Natural do Rio Grande do Sul, onde desenvolveu o interesse pela aracnologia, o cientista conta que desde a infância era apaixonado por biologia e já pretendia seguir carreira na área.
“Percebi a grande diversidade de formas que elas apresentam, me entusiasmei pelo grupo e fiz do estudo destes bichos a minha profissão”.
Método
O doutor Alexandre é o primeiro aracnólogo da história do “Museu Goeldi” e curador da coleção de aracnídeos com mis de 40 mil lotes de animais preservados. São animais principalmente da América do Sul, na região amazônica no acerto, que serve de base para outros pesquisadores.
“Eu trabalho com cinco famílias de aranhas. Tem uma das subfamílias que é neotropical, ou seja, mais restrita à América do Sul e central, e outra subfamília que ocorre nas Américas, na África e na Ásia e a gente estuda esses bichos também. Claro que tem uma diversidade muito grande na Amazônia, então a gente acaba descrevendo muitos bichos da Amazônia”.
Desenho científico
Ao se encontrar uma espécie de aranha na natureza, ela é cuidadosamente documentada por meio de ilustrações, que são feitas pelo próprio pesquisador, adotando a tecnologia como aliada do método tradicional.

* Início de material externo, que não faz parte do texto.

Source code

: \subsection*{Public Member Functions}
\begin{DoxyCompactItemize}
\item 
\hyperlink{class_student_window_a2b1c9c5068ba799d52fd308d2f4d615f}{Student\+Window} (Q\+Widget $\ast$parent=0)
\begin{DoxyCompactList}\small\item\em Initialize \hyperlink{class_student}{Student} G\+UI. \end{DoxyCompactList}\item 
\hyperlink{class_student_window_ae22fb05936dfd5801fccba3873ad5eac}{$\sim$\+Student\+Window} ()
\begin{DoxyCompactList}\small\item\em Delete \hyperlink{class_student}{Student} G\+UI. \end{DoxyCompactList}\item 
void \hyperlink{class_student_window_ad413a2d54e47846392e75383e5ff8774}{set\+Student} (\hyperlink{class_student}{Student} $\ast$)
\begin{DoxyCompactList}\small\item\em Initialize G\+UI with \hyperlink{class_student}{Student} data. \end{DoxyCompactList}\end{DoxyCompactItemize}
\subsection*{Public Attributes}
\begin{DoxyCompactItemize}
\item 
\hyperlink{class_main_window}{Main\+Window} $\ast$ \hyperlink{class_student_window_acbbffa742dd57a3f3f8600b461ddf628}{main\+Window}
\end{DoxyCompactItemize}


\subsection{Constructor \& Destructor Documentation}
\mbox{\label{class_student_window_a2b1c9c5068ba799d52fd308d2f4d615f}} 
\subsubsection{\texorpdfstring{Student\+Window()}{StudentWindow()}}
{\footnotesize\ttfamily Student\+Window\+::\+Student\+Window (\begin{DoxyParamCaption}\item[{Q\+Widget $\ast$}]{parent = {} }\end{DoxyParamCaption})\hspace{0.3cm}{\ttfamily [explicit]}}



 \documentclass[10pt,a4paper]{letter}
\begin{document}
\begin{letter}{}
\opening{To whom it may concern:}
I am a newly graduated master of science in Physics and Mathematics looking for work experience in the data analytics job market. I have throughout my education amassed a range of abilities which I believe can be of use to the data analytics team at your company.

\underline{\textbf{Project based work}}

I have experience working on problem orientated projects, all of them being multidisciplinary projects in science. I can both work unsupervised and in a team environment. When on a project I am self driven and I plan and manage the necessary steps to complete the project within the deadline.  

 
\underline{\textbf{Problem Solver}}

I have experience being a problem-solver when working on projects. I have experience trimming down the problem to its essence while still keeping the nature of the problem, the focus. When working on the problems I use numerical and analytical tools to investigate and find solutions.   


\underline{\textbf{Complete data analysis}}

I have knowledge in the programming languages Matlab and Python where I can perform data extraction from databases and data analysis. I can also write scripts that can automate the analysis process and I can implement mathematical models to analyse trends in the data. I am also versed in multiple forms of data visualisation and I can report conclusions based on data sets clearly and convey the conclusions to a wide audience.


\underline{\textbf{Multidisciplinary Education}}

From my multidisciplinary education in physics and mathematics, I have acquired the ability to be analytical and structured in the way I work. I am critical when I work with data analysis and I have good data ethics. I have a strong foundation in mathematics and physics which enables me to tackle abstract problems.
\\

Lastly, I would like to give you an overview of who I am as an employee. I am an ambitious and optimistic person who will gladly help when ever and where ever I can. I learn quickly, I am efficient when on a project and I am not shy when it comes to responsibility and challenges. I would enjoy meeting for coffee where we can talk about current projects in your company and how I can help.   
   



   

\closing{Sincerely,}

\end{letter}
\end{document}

O doutor Alexandre explica que são diferentes abordagens para se descrever uma espécie. Essas técnicas são aprimoradas com equipamentos e recursos tecnológicos nas pesquisas para analisar a estrutura do corpo dos animais, como o microscópio eletrônico de varredura, por exemplo.
“O desenho científico é interpretativo, ou seja, em um desenho, é possível destacar as estruturas mais importantes, a partir de observações que permitem entender as complexidades. Além disso, alguns bichos são, digamos, pouco fotogênicos, e só podem ser adequadamente documentados através de desenhos científicos”.
No Museu onde ele trabalha, uma das principais instituições de pesquisa do Brasil, há também um micro-tomógrafo computadorizado. Com esse equipamento é possível produzir reconstruções em 3D, abrindo novas possibilidades para a documentação e descrição das espécies.
Ainda faltam mais investimentos
O pesquisador defende que, além da estruturação e atualização de laboratórios, a ciência no Brasil precisa de ampliação e mais investimentos para formação e fixação de mais profissionais qualificados nas instituições de pesquisa.
“É preciso incentivar a formação e dar condições para que esses cientistas produzam ciência e possam descrever as muitas espécies que ainda não foram descritas. Então, é preciso acelerar a descrição dessas espécies para disponibilizar, inclusive, informações para políticas públicas, para definição de áreas de preservação e para estudos de ecologia – tudo isso vão ajudar a manter a diversidade no planeta”.